Ok, so by now you’ve seen the headlines that Viacom is suing Google for $1 Billion for violating the 1998 Digital Millennium Copyright Act and no surprise here, I think GoogTube has a problem. Now I’ve never been accused of being a lawyer and I haven’t gone over the DMCA in depth, but here’s why I think this is a problem as someone that has negotiated quite a number of big business development deals over the years:
- It is Viacom’s property. They paid for it, they designed it, and they have the right to control it.
- If Viacom chooses to ignore the YouTube community, that’s their prerogative and no matter how much you scream “ohhhh they are ignoring the community….ohh this is so typical” it means nothing since they are the content owners.
- Since they are the content owners, they get to sell their product, right? That means airing it on TV and getting advertisers (you remember them), DVD sales, and of course they then get to syndicate it right? If GoogTube takes that ability away either by loading snips or airing just the good parts of a show, won’t that impact their ability to monetize their property?

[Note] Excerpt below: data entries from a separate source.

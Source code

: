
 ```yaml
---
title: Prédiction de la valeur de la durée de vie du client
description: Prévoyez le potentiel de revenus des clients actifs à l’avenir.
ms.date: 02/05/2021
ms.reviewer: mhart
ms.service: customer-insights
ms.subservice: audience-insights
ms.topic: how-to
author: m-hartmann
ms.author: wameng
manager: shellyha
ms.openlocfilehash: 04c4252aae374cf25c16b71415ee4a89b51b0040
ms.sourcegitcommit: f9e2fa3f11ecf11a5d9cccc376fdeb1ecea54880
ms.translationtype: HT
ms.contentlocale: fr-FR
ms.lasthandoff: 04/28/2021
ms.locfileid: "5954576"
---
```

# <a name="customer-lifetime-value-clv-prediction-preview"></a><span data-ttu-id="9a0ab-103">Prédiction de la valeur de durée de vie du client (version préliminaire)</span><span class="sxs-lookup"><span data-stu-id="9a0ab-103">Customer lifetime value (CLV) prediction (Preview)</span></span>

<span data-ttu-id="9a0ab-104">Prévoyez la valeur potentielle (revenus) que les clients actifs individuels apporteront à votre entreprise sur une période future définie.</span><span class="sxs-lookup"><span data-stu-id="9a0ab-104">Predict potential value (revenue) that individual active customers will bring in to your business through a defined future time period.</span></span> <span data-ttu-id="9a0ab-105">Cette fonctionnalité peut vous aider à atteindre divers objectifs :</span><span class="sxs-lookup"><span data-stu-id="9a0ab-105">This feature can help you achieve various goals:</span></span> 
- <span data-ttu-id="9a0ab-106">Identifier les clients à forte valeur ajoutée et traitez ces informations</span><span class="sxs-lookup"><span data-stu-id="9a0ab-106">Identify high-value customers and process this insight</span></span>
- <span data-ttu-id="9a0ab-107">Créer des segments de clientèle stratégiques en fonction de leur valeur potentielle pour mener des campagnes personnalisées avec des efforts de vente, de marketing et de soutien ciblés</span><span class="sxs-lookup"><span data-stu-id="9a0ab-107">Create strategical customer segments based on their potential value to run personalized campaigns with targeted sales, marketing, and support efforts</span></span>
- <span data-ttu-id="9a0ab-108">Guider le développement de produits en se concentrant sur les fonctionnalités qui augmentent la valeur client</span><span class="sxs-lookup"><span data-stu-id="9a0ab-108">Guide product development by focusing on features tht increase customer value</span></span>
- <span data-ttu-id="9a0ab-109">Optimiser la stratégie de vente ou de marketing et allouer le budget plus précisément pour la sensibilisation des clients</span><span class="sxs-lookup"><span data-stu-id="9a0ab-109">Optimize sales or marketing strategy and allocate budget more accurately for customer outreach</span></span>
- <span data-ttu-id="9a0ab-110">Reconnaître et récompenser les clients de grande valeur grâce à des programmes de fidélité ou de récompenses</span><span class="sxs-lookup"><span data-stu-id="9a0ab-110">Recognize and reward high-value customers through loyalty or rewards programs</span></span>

- According to the WSJ article called Viacom versus Google Could Shape Digital Future, Viacom ordered Google to remove their content and as late as yesterday there was still content available on the site. GoogTube knows that they shouldn’t have the content there, but didn’t care to remove it when it was reposted.
- Google is looking to monetize the traffic from their $1.6 Billion investment in YouTube by selling advertising. So, if there is content available that shouldn’t be there, who says that Google should get the advertising revenue instead of what Viacom deems necessary. How can you pick sides when Viacom is being impacted?
Let’s stop there for a second regarding making money off the
advertising. There is an interesting
paragraph at the end of the article that says “YouTube…doesn’t display ads on
pages where consumers can actually view videos unless it has an agreement with
the content owner. But advertising does
appear on pages listing results users see when they search for videos on
Ok. That’s interesting. I wonder what would happen if Viacom borrowed some online advertising techniques from those ruthless internet advertisers of the gambling and porn industry and posted a 10 second video on YouTube and linked to their site to view more. Does this mean that since they don’t have a content deal with Google they could post what they want and order Google to pull down what they don’t want, all while sending valuable traffic to their own site where they can monetize the traffic?
Anyway, in the content deals that I’ve negotiated it usually goes like this:
- Content owner wants to get the highest bang for their buck
- Site owner wants to pay the cheapest amount so they can afford to spend on more content from other sources
- Site owner offers content owner a channel to their audience
- If content owner thinks the audience is valuable
for the price they are willing to receive, a deal gets done; otherwise the
content owner walks away or gets more money
Pretty simple. I’d rather see this get done at the negotiating table rather than the court room because it really is just about advertising revenue. One thing is certain, the DMCA needs to get rewritten.